[[ SOURCE INFORMATION open ]]

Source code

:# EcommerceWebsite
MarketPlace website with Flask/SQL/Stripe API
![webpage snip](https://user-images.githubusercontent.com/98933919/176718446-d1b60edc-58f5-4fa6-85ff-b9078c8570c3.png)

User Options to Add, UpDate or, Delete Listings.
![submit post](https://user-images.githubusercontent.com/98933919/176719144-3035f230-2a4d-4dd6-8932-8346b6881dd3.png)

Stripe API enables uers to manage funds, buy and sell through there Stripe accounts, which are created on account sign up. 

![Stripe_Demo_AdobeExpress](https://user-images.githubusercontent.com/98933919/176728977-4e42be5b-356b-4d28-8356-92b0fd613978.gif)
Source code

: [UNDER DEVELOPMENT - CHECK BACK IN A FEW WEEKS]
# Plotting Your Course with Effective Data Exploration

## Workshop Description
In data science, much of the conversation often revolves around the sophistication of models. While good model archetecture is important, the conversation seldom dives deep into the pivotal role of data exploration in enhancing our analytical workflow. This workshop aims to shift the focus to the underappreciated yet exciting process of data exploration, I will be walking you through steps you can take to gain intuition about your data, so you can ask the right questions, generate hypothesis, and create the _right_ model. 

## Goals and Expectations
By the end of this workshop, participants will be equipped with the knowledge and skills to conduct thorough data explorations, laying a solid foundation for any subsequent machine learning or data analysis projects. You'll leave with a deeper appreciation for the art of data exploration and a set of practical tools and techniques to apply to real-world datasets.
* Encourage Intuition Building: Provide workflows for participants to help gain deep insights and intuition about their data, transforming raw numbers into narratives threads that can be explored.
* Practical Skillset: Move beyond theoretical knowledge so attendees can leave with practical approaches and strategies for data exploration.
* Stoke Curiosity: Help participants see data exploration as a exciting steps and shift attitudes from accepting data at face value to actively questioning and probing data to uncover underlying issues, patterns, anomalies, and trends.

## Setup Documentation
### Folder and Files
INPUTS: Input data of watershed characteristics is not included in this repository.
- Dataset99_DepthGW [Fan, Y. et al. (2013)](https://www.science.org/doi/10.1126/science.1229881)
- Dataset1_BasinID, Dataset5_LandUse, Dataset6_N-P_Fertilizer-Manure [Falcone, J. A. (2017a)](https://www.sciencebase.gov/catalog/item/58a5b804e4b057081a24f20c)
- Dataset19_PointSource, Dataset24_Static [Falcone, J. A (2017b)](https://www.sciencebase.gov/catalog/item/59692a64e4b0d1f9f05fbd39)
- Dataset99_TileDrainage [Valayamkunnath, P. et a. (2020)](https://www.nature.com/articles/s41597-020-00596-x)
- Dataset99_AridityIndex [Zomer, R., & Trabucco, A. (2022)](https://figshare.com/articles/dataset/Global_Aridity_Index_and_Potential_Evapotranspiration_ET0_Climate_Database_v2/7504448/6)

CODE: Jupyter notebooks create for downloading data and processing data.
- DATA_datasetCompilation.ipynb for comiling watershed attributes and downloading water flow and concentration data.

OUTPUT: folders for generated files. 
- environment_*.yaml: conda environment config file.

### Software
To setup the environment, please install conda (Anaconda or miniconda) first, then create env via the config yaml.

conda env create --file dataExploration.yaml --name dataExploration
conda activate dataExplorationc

[[ SOURCE INFORMATION closed ]]

The response should contain each record above, retyped exactly.

* _WRITTEN RESPONSE_:
Source code

:# EcommerceWebsite
MarketPlace website with Flask/SQL/Stripe API
![webpage snip](https://user-images.githubusercontent.com/98933919/176718446-d1b60edc-58f5-4fa6-85ff-b9078c8570c3.png)

User Options to Add, UpDate or, Delete Listings.
![submit post](https://user-images.githubusercontent.com/98933919/176719144-3035f230-2a4d-4dd6-8932-8346b6881dd3.png)

Stripe API enables uers to manage funds, buy and sell through there Stripe accounts, which are created on account sign up. 

![Stripe_Demo_AdobeExpress](https://user-images.githubusercontent.com/98933919/176728977-4e42be5b-356b-4d28-8356-92b0fd613978.gif)
Source code

: [UNDER DEVELOPMENT - CHECK BACK IN A FEW WEEKS]
# Plotting Your Course with Effective Data Exploration

## Workshop Description
In data science, much of the conversation often revolves around the sophistication of models. While good model archetecture is important, the conversation seldom dives deep into the pivotal role of data exploration in enhancing our analytical workflow. This workshop aims to shift the focus to the underappreciated yet exciting process of data exploration, I will be walking you through steps you can take to gain intuition about your data, so you can ask the right questions, generate hypothesis, and create the _right_ model. 

## Goals and Expectations
By the end of this workshop, participants will be equipped with the knowledge and skills to conduct thorough data explorations, laying a solid foundation for any subsequent machine learning or data analysis projects. You'll leave with a deeper appreciation for the art of data exploration and a set of practical tools and techniques to apply to real-world datasets.
* Encourage Intuition Building: Provide workflows for participants to help gain deep insights and intuition about their data, transforming raw numbers into narratives threads that can be explored.
* Practical Skillset: Move beyond theoretical knowledge so attendees can leave with practical approaches and strategies for data exploration.
* Stoke Curiosity: Help participants see data exploration as a exciting steps and shift attitudes from accepting data at face value to actively questioning and probing data to uncover underlying issues, patterns, anomalies, and trends.

## Setup Documentation
### Folder and Files
INPUTS: Input data of watershed characteristics is not included in this repository.
- Dataset99_DepthGW [Fan, Y. et al. (2013)](https://www.science.org/doi/10.1126/science.1229881)
- Dataset1_BasinID, Dataset5_LandUse, Dataset6_N-P_Fertilizer-Manure [Falcone, J. A. (2017a)](https://www.sciencebase.gov/catalog/item/58a5b804e4b057081a24f20c)
- Dataset19_PointSource, Dataset24_Static [Falcone, J. A (2017b)](https://www.sciencebase.gov/catalog/item/59692a64e4b0d1f9f05fbd39)
- Dataset99_TileDrainage [Valayamkunnath, P. et a. (2020)](https://www.nature.com/articles/s41597-020-00596-x)
- Dataset99_AridityIndex [Zomer, R., & Trabucco, A. (2022)](https://figshare.com/articles/dataset/Global_Aridity_Index_and_Potential_Evapotranspiration_ET0_Climate_Database_v2/7504448/6)

CODE: Jupyter notebooks create for downloading data and processing data.
- DATA_datasetCompilation.ipynb for comiling watershed attributes and downloading water flow and concentration data.

OUTPUT: folders for generated files. 
- environment_*.yaml: conda environment config file.

### Software
To setup the environment, please install conda (Anaconda or miniconda) first, then create env via the config yaml.

conda env create --file dataExploration.yaml --name dataExploration
conda activate dataExplorationc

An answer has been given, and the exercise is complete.